◆ **WHAT THIS TASK INVOLVES**
The expected result is an exact restatement of the data, free of pictures.

◆ **DATA PROVIDED**
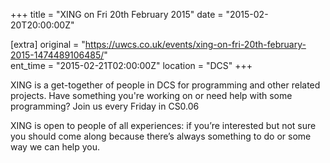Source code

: +++
title = "XING on Fri 20th February 2015"
date = "2015-02-20T20:00:00Z"

[extra]
original = "https://uwcs.co.uk/events/xing-on-fri-20th-february-2015-1474489106485/"    
ent_time = "2015-02-21T02:00:00Z"
location = "DCS"
+++

XING is a get-together of people in DCS for programming and other related projects. Have something you're working on or need help with some programming? Join us every Friday in CS0.06

XING is open to people of all experiences: if you’re interested but not sure you should come along because there’s always something to do or some way we can help you.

◆ **RESULT OF THIS TASK**
Source code

: +++
title = "XING on Fri 20th February 2015"
date = "2015-02-20T20:00:00Z"

[extra]
original = "https://uwcs.co.uk/events/xing-on-fri-20th-february-2015-1474489106485/"    
ent_time = "2015-02-21T02:00:00Z"
location = "DCS"
+++

XING is a get-together of people in DCS for programming and other related projects. Have something you're working on or need help with some programming? Join us every Friday in CS0.06

XING is open to people of all experiences: if you’re interested but not sure you should come along because there’s always something to do or some way we can help you.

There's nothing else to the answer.